The following picture shows that working in base 5,
\[1432_{five} \div 13_{five} = 110_{five} R2_{five},\; \text{meaning}\; 1432_{five} = 110_{five} \cdot 13_{five} + 2_{five} \ldotp \nonumber \]
Carefully explain the connection between the picture and the equation shown above.
- Show in the picture where you see \(1432_{five}\) from the equation.
- Where do you see \(13_{five}\)?
- Where do you see \(110_{five}\) and \(2_{five}\)?
Here’s where we left off the division, with a remainder of 2:
Now we can unexplode one of those two remaining dots. Then we’re able to make another group of \(13_{five}\).
Once again, there are two dots left over, not in any group. So let’s unexplode one of them.
And we still have two dots left over. Why not do it again?
It seems like we’re going to be doing the same thing forever:
- Start with two dots in some box.
- Unexplode one one of the dots, so you have one dot in your original box and five in the box to the right.
- Form a group of \(3_{five}\). That uses the one dot in your original box and three dots in the box to the right.
- So you have two dots left in a box.
- Unexplode one of the dots, so you have one dot in your original box and five in the box to the right.
- This feels familiar…
We conclude:
\[1432_{five} \div 13_{five} = 110.111 \ldots_{five} = 110. \bar{1}_{five} \ldotp \nonumber \]
The equation
\[1432_{five} \div 13_{five} = 110. \bar{1}_{five} \ldotp \nonumber \]

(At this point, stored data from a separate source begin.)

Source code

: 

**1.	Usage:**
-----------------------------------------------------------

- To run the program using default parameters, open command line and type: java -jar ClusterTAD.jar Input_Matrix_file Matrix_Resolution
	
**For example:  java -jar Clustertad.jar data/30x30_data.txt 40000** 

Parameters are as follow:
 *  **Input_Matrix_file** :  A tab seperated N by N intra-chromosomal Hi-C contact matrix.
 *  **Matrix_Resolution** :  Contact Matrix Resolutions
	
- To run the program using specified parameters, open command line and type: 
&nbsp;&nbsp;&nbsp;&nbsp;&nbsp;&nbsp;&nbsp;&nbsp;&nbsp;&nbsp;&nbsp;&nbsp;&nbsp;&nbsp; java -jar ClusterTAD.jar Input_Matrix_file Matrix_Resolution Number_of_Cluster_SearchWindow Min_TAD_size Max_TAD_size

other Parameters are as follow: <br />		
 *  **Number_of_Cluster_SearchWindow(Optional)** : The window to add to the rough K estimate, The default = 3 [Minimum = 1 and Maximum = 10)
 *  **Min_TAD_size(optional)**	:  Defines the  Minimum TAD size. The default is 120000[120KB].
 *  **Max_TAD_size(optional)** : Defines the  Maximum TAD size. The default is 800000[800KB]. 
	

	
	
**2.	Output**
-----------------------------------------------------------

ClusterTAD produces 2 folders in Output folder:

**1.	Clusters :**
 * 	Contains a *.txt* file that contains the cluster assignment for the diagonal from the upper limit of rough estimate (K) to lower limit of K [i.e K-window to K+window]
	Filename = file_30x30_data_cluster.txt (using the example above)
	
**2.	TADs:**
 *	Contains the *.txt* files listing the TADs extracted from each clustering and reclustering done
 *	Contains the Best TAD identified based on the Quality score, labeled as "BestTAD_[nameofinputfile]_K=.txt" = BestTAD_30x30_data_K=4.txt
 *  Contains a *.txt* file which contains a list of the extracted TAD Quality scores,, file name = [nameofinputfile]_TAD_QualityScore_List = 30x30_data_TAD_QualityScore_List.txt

is a statement in base five. What is it saying in base ten?
“\(1432_{five}\)” is the number
\[1 \cdot 125 + 4 \cdot 25 + 3 \cdot 5 + 2 \cdot 1 = 242_{ten} \ldotp \nonumber \]
- What is \(13_{five}\) in base 10? Be sure to explain your answer.
- What is \(110. \bar{1}_{five}\) in base 10? Explain how you got your answer.
- Translate the equation above to a statement in base ten and check that it is correct.
- Draw pictures to compute \(8 \div 3\) in a base ten system, and show the answer is \(2. \bar{6}\).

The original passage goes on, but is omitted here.